2. Davalı ... Şirketi vekili; müvekkili nezdinde çalışan davacıya ait iş sözleşmesinin dava dışı ... AŞ'ye devredildiğini, son işveren olmayan müvekkili Şirkete husumet yöneltilemeyeceğini, toplu taşıma hizmetlerinin işletme ve/veya işlettirme hakkının 01.01.2016 tarihinden itibaren 10 yıl süreyle dava dışı Şirkete devredildiğini ve çalışanların mağdur olmaması için devir iş sözleşmeleri düzenlendiğini ve davacının da bu devre ... gösterdiğini, iş sözleşmesinin devrinde, hem işveren, hem de işyeri değiştiğinden işyeri devrine ilişkin hükümlerin kıyasen uygulanamayacağını, zamanaşımı def'inin görmezden gelindiğini, davacının vardiya zammı alacağının da bulunmadığını, aksi kabulde dahi fiilen çalışılan günlerin ücreti üzerinden ödenmesi gereken alacağın hatalı hesaplandığını, denetime elverişli olmayan bilirkişi raporuna itibar edilerek hüküm kurulduğunu, davacının haksız çıkar sağlamaya yönelik gerçek dışı iddialarının mesnetsiz olduğunu,tanık beyanlarına itibar edilemeyeceğini, işyeri devri olgusu kabul edilse dahi iki yıllık hak düşürücü sürenin dolduğunu, Mahkemece yanılgılı değerlendirmeyle karar verildiğini belirterek İlk Derece Mahkemesi kararının bozulması istemi ile temyiz yoluna başvurmuştur.
C. Gerekçe
1. Uyuşmazlık ve Hukuki Nitelendirme
Dosya içeriğine, bozmanın mahiyeti ve kapsamına göre taraflar arasındaki uyuşmazlık, davalı Şirket ile dava dışı ... Şirketi arasındaki hukuki ilişkinin niteliğinin belirlenmesi ile iş sözleşmesinin devri mi yoksa işyeri devri olup olmadığının açıklığa kavuşturulması ve bu bağlamda davacının hüküm altına alınan alacağından davalı Şirketin sorumlu olup olmayacağının belirlenmesi noktasındadır.
2. İlgili Hukuk
1. 6100 sayılı Kanun'un 369 uncu maddesinin birinci fıkrası ile 370 ve 371 inci maddeleri.

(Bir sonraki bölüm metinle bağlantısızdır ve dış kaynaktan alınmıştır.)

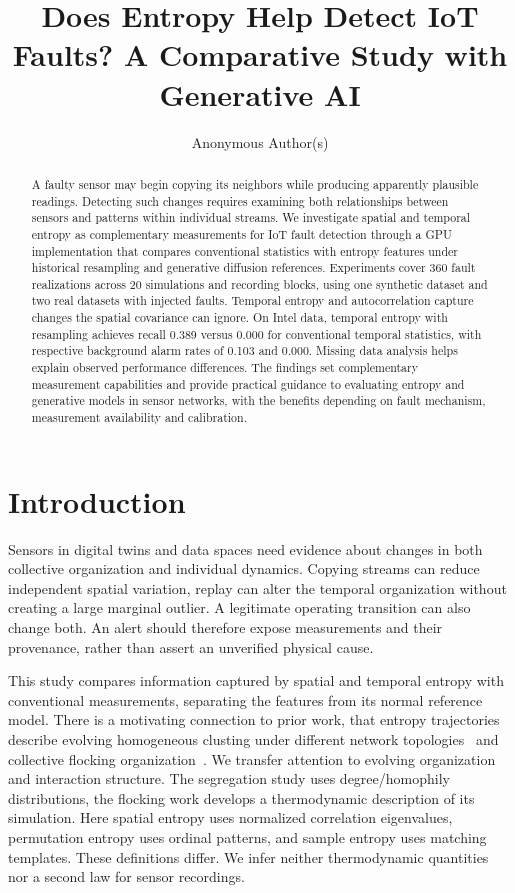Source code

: \documentclass{llncs}
\title{Does Entropy Help Detect IoT Faults? A Comparative Study with Generative AI}
\author{Anonymous Author(s)}
\institute{}
\begin{document}
\maketitle
\begin{abstract}
A faulty sensor may begin copying its neighbors while producing apparently plausible readings. Detecting such changes requires examining both relationships between sensors and patterns within individual streams. We investigate spatial and temporal entropy as complementary measurements for IoT fault detection through a GPU implementation that compares conventional statistics with entropy features under historical resampling and generative diffusion references. Experiments cover 360 fault realizations across 20 simulations and recording blocks, using one synthetic dataset and two real datasets with injected faults. Temporal entropy and autocorrelation capture changes the spatial covariance can ignore. On Intel data, temporal entropy with resampling achieves recall 0.389 versus 0.000 for conventional temporal statistics, with respective background alarm rates of 0.103 and 0.000. Missing data analysis helps explain observed performance differences. The findings set complementary measurement capabilities and provide practical guidance to evaluating entropy and generative models in sensor networks, with the benefits depending on fault mechanism, measurement availability and calibration.
\end{abstract}

\section{Introduction}
Sensors in digital twins and data spaces need evidence about changes in both
collective organization and individual dynamics. Copying streams can reduce
independent spatial variation, replay can alter the temporal organization without
creating a large marginal outlier. A legitimate operating transition can also
change both. An alert should therefore expose measurements and their provenance,
rather than assert an unverified physical cause.

This study compares information captured by spatial and temporal entropy with
conventional measurements, separating the features from its normal reference
model. There is a motivating connection to prior work, that entropy
trajectories describe evolving homogeneous clusting under different network
topologies~\cite{mantzaris2024} and collective flocking
organization~\cite{mantzaris2025}. We transfer attention to evolving organization
and interaction structure. The segregation study uses degree/homophily
distributions, the flocking work develops a thermodynamic description of its
simulation. Here spatial entropy uses normalized correlation eigenvalues,
permutation entropy uses ordinal patterns, and sample entropy uses matching
templates. These definitions differ. We infer neither thermodynamic quantities
nor a second law for sensor recordings.
\end{document}
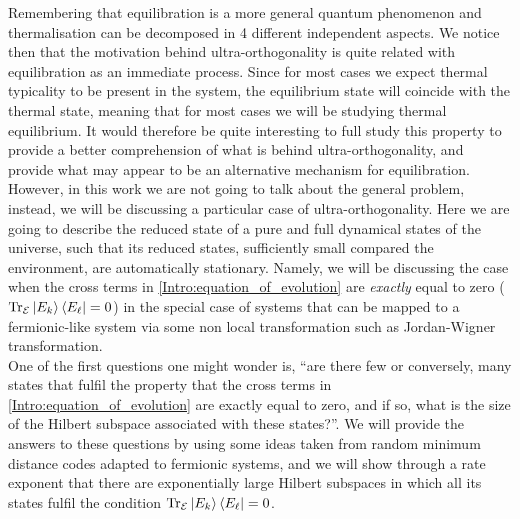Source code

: \indent Remembering that equilibration is a more general quantum phenomenon and thermalisation can be  decomposed in 4 different independent aspects. We notice then that the motivation behind ultra-orthogonality is quite related with equilibration as an immediate process. Since for most cases we expect thermal typicality to be present in the system, the equilibrium state will coincide with the thermal state, meaning that for most cases we will be studying thermal equilibrium.
It would therefore be quite interesting to full study this property to provide a better comprehension of what is behind ultra-orthogonality, and provide what may appear to be an alternative mechanism for equilibration. However, in this work we are not going to talk about the general problem, instead, we will be discussing a particular case of ultra-orthogonality. Here we are going to describe the reduced state of a pure and full dynamical states of the universe, such that its reduced states, sufficiently small compared the environment, are automatically stationary. Namely, we will be discussing the case when the cross terms in \eqref{Intro:equation_of_evolution} are \textit{exactly} equal to zero ($\operatorname{Tr}_{\mathcal{E}}\mathinner{|{E_k}\rangle}\mathinner{\langle{E_\ell}|} = 0$) in the special case of systems that can be mapped to a fermionic-like system via some non local transformation such as Jordan-Wigner transformation\cite{reyes-lega_aspects_2016}.\\


\indent One of the first questions one might wonder is, ``are there few or conversely, many states that fulfil the property that the cross terms in \eqref{Intro:equation_of_evolution} are exactly equal to zero, and if so, what is the size of the Hilbert subspace associated with these states?''. We will provide the answers to these questions by using some ideas taken from random minimum distance codes adapted to fermionic systems, and we will show through a rate exponent that there are exponentially large Hilbert subspaces in which all its states fulfil the condition $\operatorname{Tr}_{\mathcal{E}}\mathinner{|{E_k}\rangle}\mathinner{\langle{E_\ell}|} = 0$.\\

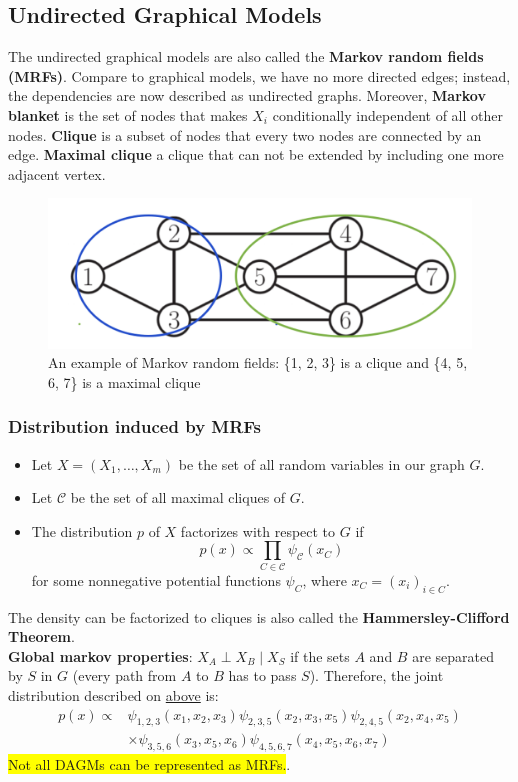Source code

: \subsection{Undirected Graphical Models}
The undirected graphical models are also called the \textbf{Markov random fields (MRFs)}. Compare to graphical models, we have no more directed edges; instead, the dependencies are now described as undirected graphs. Moreover, \textbf{Markov blanket} is the set of nodes that makes $X_i$ conditionally independent of all other nodes. \textbf{Clique} is a subset of nodes that every two nodes are connected by an edge. \textbf{Maximal clique} a clique that can not be extended by including one more adjacent vertex.
\begin{figure}[H]
    \centering
    \includegraphics[width = .7\linewidth]{codes/figures/section2/figure_2_6.png}
    \caption{An example of Markov random fields: \{1, 2, 3\} is a clique and \{4, 5, 6, 7\} is a maximal clique}
    \label{fig:mrf}
\end{figure}
\subsubsection*{Distribution induced by MRFs}
\begin{itemize}
    \item Let $X=\left(X_1, \ldots, X_m\right)$ be the set of all random variables in our graph $G$.
    \item Let $\mathcal{C}$ be the set of all maximal cliques of $G$.
    \item The distribution $p$ of $X$ factorizes with respect to $G$ if
$$
p(x) \propto \prod_{C \in \mathcal{C}} \psi_{\mathcal{C}}\left(x_C\right)
$$
for some nonnegative potential functions $\psi_C$, where $x_C=\left(x_i\right)_{i \in C}$.
\end{itemize}
The density can be factorized to cliques is also called the \textbf{Hammersley-Clifford Theorem}.\\
\textbf{Global markov properties}: $X_A\perp X_B\mid X_S$ if the sets $A$ and $B$ are separated by $S$ in $G$ (every path from $A$ to $B$ has to pass $S$).
Therefore, the joint distribution described on \hyperlink{fig:mrf}{above} is: 
\begin{align*}
  p(x) \propto & \psi_{1,2,3}\left(x_1, x_2, x_3\right) \psi_{2,3,5}\left(x_2, x_3, x_5\right) \psi_{2,4,5}\left(x_2, x_4, x_5\right) \\
  & \times \psi_{3,5,6}\left(x_3, x_5, x_6\right) \psi_{4,5,6,7}\left(x_4, x_5, x_6, x_7\right)
  \end{align*}
\colorbox{yellow}{Not all DAGMs can be represented as MRFs.}.\\
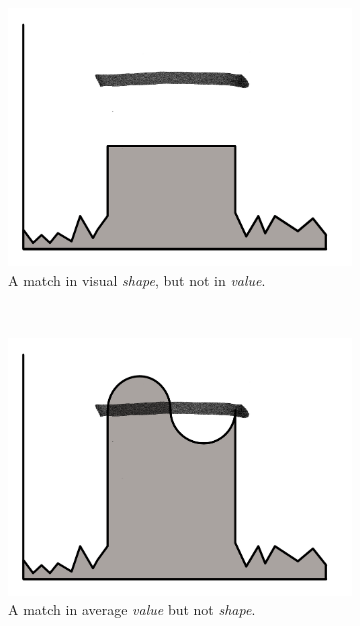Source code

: {\begin{figure}
	
	\begin{subfigure}[t]{.25\textwidth}
		\includegraphics[width=\textwidth]{./figures/amplitude}
		\caption{A match in visual \emph{shape}, but not in \emph{value}.}
		\label{fig:pattern}
	\end{subfigure}
	~
	\begin{subfigure}[t]{.25\textwidth}
		\includegraphics[width=\textwidth]{./figures/average}
		\caption{A match in average \emph{value} but not \emph{shape}.}
		\label{fig:value}
	\end{subfigure}
	~
	\begin{subfigure}[t]{.25\textwidth}

\end{subfigure}
\end{figure}}
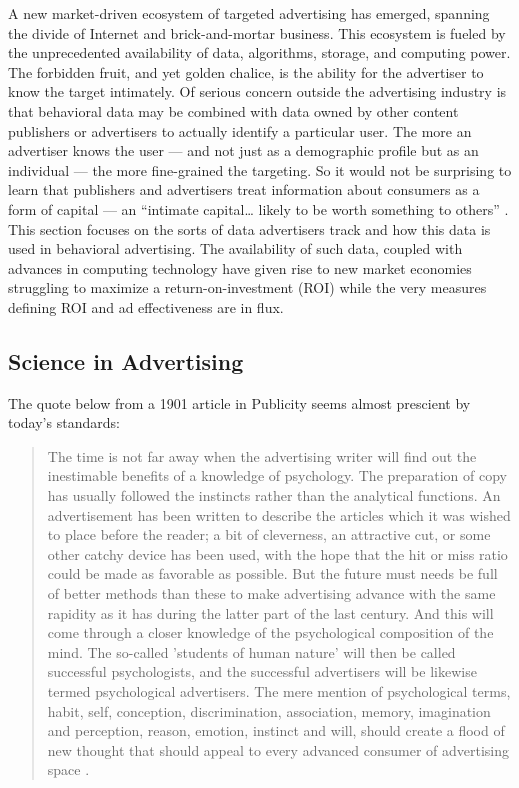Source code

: A new market-driven ecosystem of targeted advertising has emerged, spanning the divide of Internet and brick-and-mortar business. This ecosystem is fueled by the unprecedented availability of data, algorithms, storage, and computing power. The forbidden fruit, and yet golden chalice, is the ability for the advertiser to know the target intimately. Of serious concern outside the advertising industry is that behavioral data may be combined with data owned by other content publishers or advertisers to actually identify a particular user. The more an advertiser knows the user --- and not just as a demographic profile but as an individual --- the more fine-grained the targeting. So it would not be surprising to learn that publishers and advertisers treat information about consumers as a form of capital --- an ``intimate capital{\ldots} likely to be worth something to others''  \citep[p. 127]{Locke:2010wt}.  This section focuses on the sorts of data advertisers track and how this data is used in behavioral advertising. The availability of such data, coupled with advances in computing technology have given rise to new market economies struggling to maximize a return-on-investment (ROI) while the very measures defining ROI and ad effectiveness are in flux.

\subsection{Science in Advertising}
\label{scienceinadvertising}

The quote below from a 1901 article in Publicity seems almost prescient by today's standards:


\begin{quote}
The time is not far away when the advertising writer will find out the inestimable benefits of a knowledge of psychology. The preparation of copy has usually followed the instincts rather than the analytical functions. An advertisement has been written to describe the articles which it was wished to place before the reader; a bit of cleverness, an attractive cut, or some other catchy device has been used, with the hope that the hit or miss ratio could be made as favorable as possible. But the future must needs be full of better methods than these to make advertising advance with the same rapidity as it has during the latter part of the last century. And this will come through a closer knowledge of the psychological composition of the mind. The so-called 'students of human nature' will then be called successful psychologists, and the successful advertisers will be likewise termed psychological advertisers. The mere mention of psychological terms, habit, self, conception, discrimination, association, memory, imagination and perception, reason, emotion, instinct and will, should create a flood of new thought that should appeal to every advanced consumer of advertising space \citep[as cited in][]{Scott:1904td}.
\end{quote}


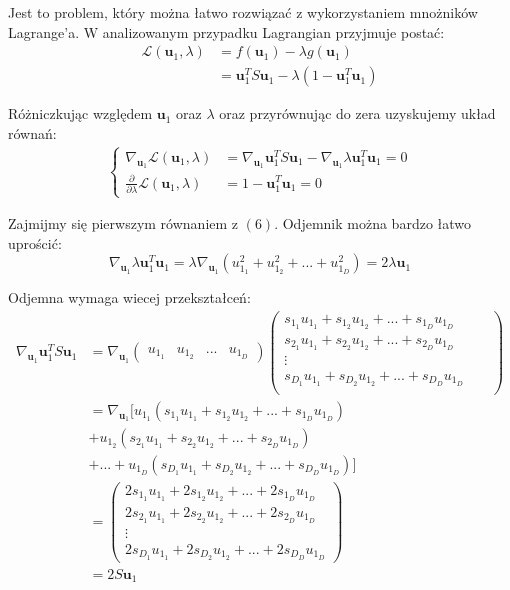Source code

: \documentclass[oneside, eng]{mgr}
\newcommand{\bb}{\textbf}
\begin{document}
Jest to problem, który można łatwo rozwiązać z wykorzystaniem mnożników Lagrange'a. W analizowanym przypadku Lagrangian przyjmuje postać:
\begin{align*}
	\mathcal{L}(\bb{u}_1, \lambda) &= f(\bb{u}_1) - \lambda g(\bb{u}_1) \\
				&= \bb{u}_1^T S \bb{u}_1 - \lambda(1 - \bb{u}_1^T \bb{u}_1)
\end{align*}

Różniczkując względem $\bb{u}_1$ oraz $\lambda$ oraz przyrównując do zera uzyskujemy układ równań:
\begin{align}
\begin{cases}
	\nabla_{\bb{u}_1} \mathcal{L} (\bb{u}_1, \lambda) &= \nabla_{\bb{u}_1} \bb{u}_1^T S \bb{u}_1 - \nabla_{\bb{u}_1} \lambda \bb{u}_1^T \bb{u}_1 = 0 \\
	\frac{\partial}{\partial \lambda} \mathcal{L} (\bb{u}_1, \lambda) &= 1 - \bb{u}_1^T \bb{u}_1 = 0
\end{cases}
\end{align}

Zajmijmy się pierwszym równaniem z $(6)$. Odjemnik można bardzo łatwo uprościć:
\begin{equation}
	\nabla_{\bb{u}_1} \lambda \bb{u}_1^T \bb{u}_1 = \lambda \nabla_{\bb{u}_1} 
		(u_{1_1}^2 + u_{1_2}^2 + ... + u_{1_D}^2)
	 	= 2 \lambda \bb{u}_1
\end{equation}

Odjemna wymaga wiecej przekształceń:
\begin{align}
	\nabla_{\bb{u}_1} \bb{u}_1^T S \bb{u}_1 
	&= \nabla_{\bb{u}_1} 
	\left( \begin{array}{llll} u_{1_1} & u_{1_2} & ... & u_{1_D} \end{array} \right)
	\begin{pmatrix}
         s_{1_1} u_{1_1} + s_{1_2} u_{1_2} + ... + s_{1_D} u_{1_D}  \\
		 s_{2_1} u_{1_1} + s_{2_2} u_{1_2} + ... + s_{2_D} u_{1_D} && \\
		 \vdots     \\
		 s_{D_1} u_{1_1} + s_{D_2} u_{1_2} + ... + s_{D_D} u_{1_D} && \\
    \end{pmatrix} \\
    &= \nabla_{\bb{u}_1} [u_{1_1} (s_{1_1} u_{1_1} + s_{1_2} u_{1_2} + ... + s_{1_D} u_{1_D})  \\
    				&+ u_{1_2} (s_{2_1} u_{1_1} + s_{2_2} u_{1_2} + ... + s_{2_D} u_{1_D}) \nonumber \\
    				&+ ... + u_{1_D} (s_{D_1} u_{1_1} + s_{D_2} u_{1_2} + ... + s_{D_D} u_{1_D})] \nonumber \\
    &= \begin{pmatrix}
    	2 s_{1_1} u_{1_1} + 2 s_{1_2} u_{1_2} + ... + 2 s_{1_D} u_{1_D}  \\
    	2 s_{2_1} u_{1_1} + 2 s_{2_2} u_{1_2} + ... + 2 s_{2_D} u_{1_D}  \\
    	\vdots     \\
	    2 s_{D_1} u_{1_1} + 2 s_{D_2} u_{1_2} + ... + 2 s_{D_D} u_{1_D}
    \end{pmatrix} \\
    &= 2 S \bb{u}_1
\end{align}
\end{document}
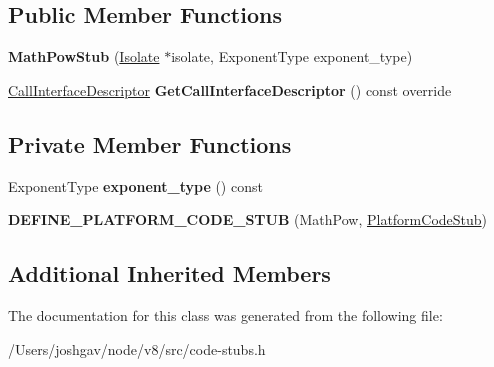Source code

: \subsection*{Public Member Functions}
\begin{DoxyCompactItemize}
\item 
{\bfseries Math\+Pow\+Stub} (\hyperlink{classv8_1_1internal_1_1_isolate}{Isolate} $\ast$isolate, Exponent\+Type exponent\+\_\+type)\hypertarget{classv8_1_1internal_1_1_math_pow_stub_a335e2c420956b65d5c11c4f03143b7e0}{}\label{classv8_1_1internal_1_1_math_pow_stub_a335e2c420956b65d5c11c4f03143b7e0}

\item 
\hyperlink{classv8_1_1internal_1_1_call_interface_descriptor}{Call\+Interface\+Descriptor} {\bfseries Get\+Call\+Interface\+Descriptor} () const  override\hypertarget{classv8_1_1internal_1_1_math_pow_stub_a67765b43b43abda4e5aefa9829fa8385}{}\label{classv8_1_1internal_1_1_math_pow_stub_a67765b43b43abda4e5aefa9829fa8385}

\end{DoxyCompactItemize}
\subsection*{Private Member Functions}
\begin{DoxyCompactItemize}
\item 
Exponent\+Type {\bfseries exponent\+\_\+type} () const \hypertarget{classv8_1_1internal_1_1_math_pow_stub_a267f713193583d40d38e02ceb51c3126}{}\label{classv8_1_1internal_1_1_math_pow_stub_a267f713193583d40d38e02ceb51c3126}

\item 
{\bfseries D\+E\+F\+I\+N\+E\+\_\+\+P\+L\+A\+T\+F\+O\+R\+M\+\_\+\+C\+O\+D\+E\+\_\+\+S\+T\+UB} (Math\+Pow, \hyperlink{classv8_1_1internal_1_1_platform_code_stub}{Platform\+Code\+Stub})\hypertarget{classv8_1_1internal_1_1_math_pow_stub_a3b6d927b02f4d678ffe050307866df7d}{}\label{classv8_1_1internal_1_1_math_pow_stub_a3b6d927b02f4d678ffe050307866df7d}

\end{DoxyCompactItemize}
\subsection*{Additional Inherited Members}


The documentation for this class was generated from the following file\+:\begin{DoxyCompactItemize}
\item 
/\+Users/joshgav/node/v8/src/code-\/stubs.\+h\end{DoxyCompactItemize}

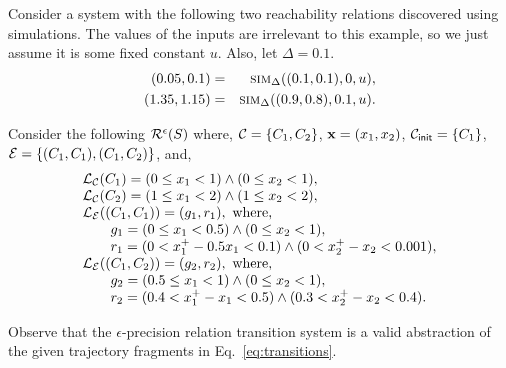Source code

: \begin{example}
Consider a system with the following two reachability relations
discovered using simulations. The values of the inputs are irrelevant
to this example, so we just assume it is some fixed constant $u$.
Also, let $\Delta = 0.1$.
\begin{eqnarray}
\label{eq:transitions}
(0.05, 0.1) & = & \mbox{\sc sim}_\Delta((0.1, 0.1), 0, u), \\
(1.35,1.15) & = & \mbox{\sc sim}_\Delta((0.9, 0.8), 0.1, u).
\end{eqnarray}

Consider the following $\mathcal{R}^{\epsilon}(S)$ where,
$\mathcal{C} = \{C_1,C_2\}$, $\mathbf{x} = (x_1,x_2)$, $\mathcal{C}_{\mathsf{init}} = \{C_1\}$,
$\mathcal{E} = \{(C_1,C_1), (C_1, C_2)\}$, and,
\[ 
\begin{array}{l}
\mathcal{L}_\mathcal{C}(C_1) = (0 \le x_1 < 1) \wedge (0 \le x_2 < 1), \\
\mathcal{L}_\mathcal{C}(C_2) = (1 \le x_1 < 2) \wedge (1 \le x_2 < 2), \\
\mathcal{L}_\mathcal{E}((C_1,C_1)) = (g_1,r_1), \text{ where, } \\
\qquad g_1 = (0 \le x_1 < 0.5) \wedge (0 \le x_2 < 1), \\
\qquad r_1 = (0 < x^+_1 - 0.5x_1 < 0.1) \wedge (0 < x^+_2 - x_2 < 0.001), \\
\mathcal{L}_\mathcal{E}((C_1,C_2)) = (g_2,r_2), \text{ where, } \\
\qquad g_2 = (0.5 \le x_1 < 1) \wedge (0 \le x_2 < 1), \\
\qquad r_2 = (0.4 < x^+_1 - x_1 < 0.5) \wedge (0.3 < x^+_2 - x_2 < 0.4). \\
\end{array}
\]

Observe that the $\epsilon$-precision relation transition system is a
valid abstraction of the given trajectory fragments in
Eq.~\ref{eq:transitions}.
\end{example}







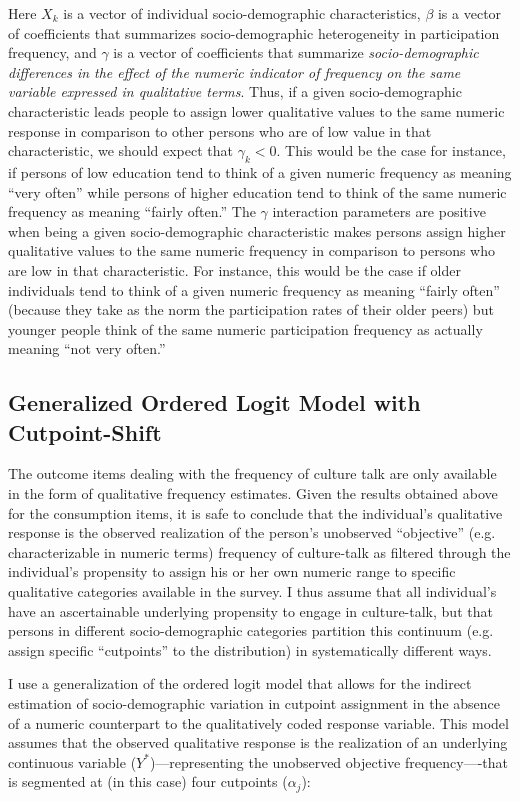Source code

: \documentclass[11pt]{article}
\begin{document}
Here $X_k$ is a vector of individual socio-demographic characteristics, $\beta$ is a vector of coefficients that summarizes socio-demographic heterogeneity in participation frequency, and $\gamma$ is a vector of coefficients that summarize \emph{socio-demographic differences in the effect of the numeric indicator of frequency on the same variable expressed in qualitative terms}. Thus, if a given socio-demographic characteristic leads people to assign lower qualitative values to the same numeric response in comparison to other persons who are of low value in that characteristic, we should expect that $\gamma_k<0$. This would be the case for instance, if persons of low education tend to think of a given numeric frequency as meaning ``very often'' while persons of higher education tend to think of the same numeric frequency as meaning ``fairly often.'' The $\gamma$ interaction parameters are positive when being a given socio-demographic characteristic makes persons assign higher qualitative values to the same numeric frequency in comparison to persons who are low in that characteristic.  For instance, this would be the case if older individuals tend to think of a given numeric frequency as meaning ``fairly often'' (because they take as the norm the participation rates of their older peers) but younger people think of the same numeric participation frequency as actually meaning ``not very often.'' 

\subsection{Generalized Ordered Logit Model with Cutpoint-Shift}
The outcome items dealing with the frequency of culture talk are only available in the form of qualitative frequency estimates.  Given the results obtained above for the consumption items, it is safe to conclude that the individual's qualitative response is the observed realization of the person's unobserved ``objective'' (e.g. characterizable in numeric terms) frequency of culture-talk as filtered through the individual's propensity to assign his or her own numeric range to specific qualitative categories available in the survey.  I thus assume that all individual's have an ascertainable underlying propensity to engage in culture-talk, but that persons in different socio-demographic categories partition this continuum (e.g. assign specific ``cutpoints'' to the distribution) in systematically different ways.  

I use a generalization of the ordered logit model that allows for the indirect estimation of socio-demographic variation in cutpoint assignment in the absence of a numeric counterpart to the qualitatively coded response variable.  This model assumes that the observed qualitative response is the realization of an underlying continuous variable ($Y^*$)---representing the unobserved objective frequency----that is segmented at (in this case) four cutpoints ($\alpha_j$):
\end{document}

2. 4857 sayılı İş Kanunu'nun 2 ve 6 ncı maddeleri.
3. 6098 sayılı Kanun'un 205 inci, 428 inci ve 429 uncu maddeleri.
4. 6356 sayılı Sendikalar ve Toplu İş Sözleşmesi Kanunu'nun 39 uncu maddesi.
3. Değerlendirme
1. Temyiz olunan nihai kararların bozulması 6100 sayılı Kanun'un 371 inci maddesinde yer alan sebeplerden birinin varlığı hâlinde mümkündür.
2. Temyizen incelenen İlk Derece Mahkemesi kararının bozmaya uygun olduğu, kararda ve kararın gerekçesinde hukuk kurallarının somut olaya uygulanmasında bir isabetsizlik bulunmadığı, bozmaya uyulmakla karşı taraf yararına kazanılmış hak durumunu oluşturan yönlerin ise yeniden incelenmesine hukukça imkân bulunmadığı anlaşılmakla; temyiz dilekçesinde ileri sürülen nedenler kararın bozulmasını gerektirecek nitelikte görülmemiştir.
VII. KARAR
Açıklanan sebeple;
Davalılar vekillerinin yerinde görülmeyen tüm temyiz itirazlarının reddi ile usul ve kanuna uygun olan kararın ONANMASINA,
Aşağıda yazılı temyiz giderinin temyiz edenlere yükletilmesine,
Dosyanın İlk Derece Mahkemesine gönderilmesine,
11.09.2024 tarihinde oy birliğiyle karar verildi.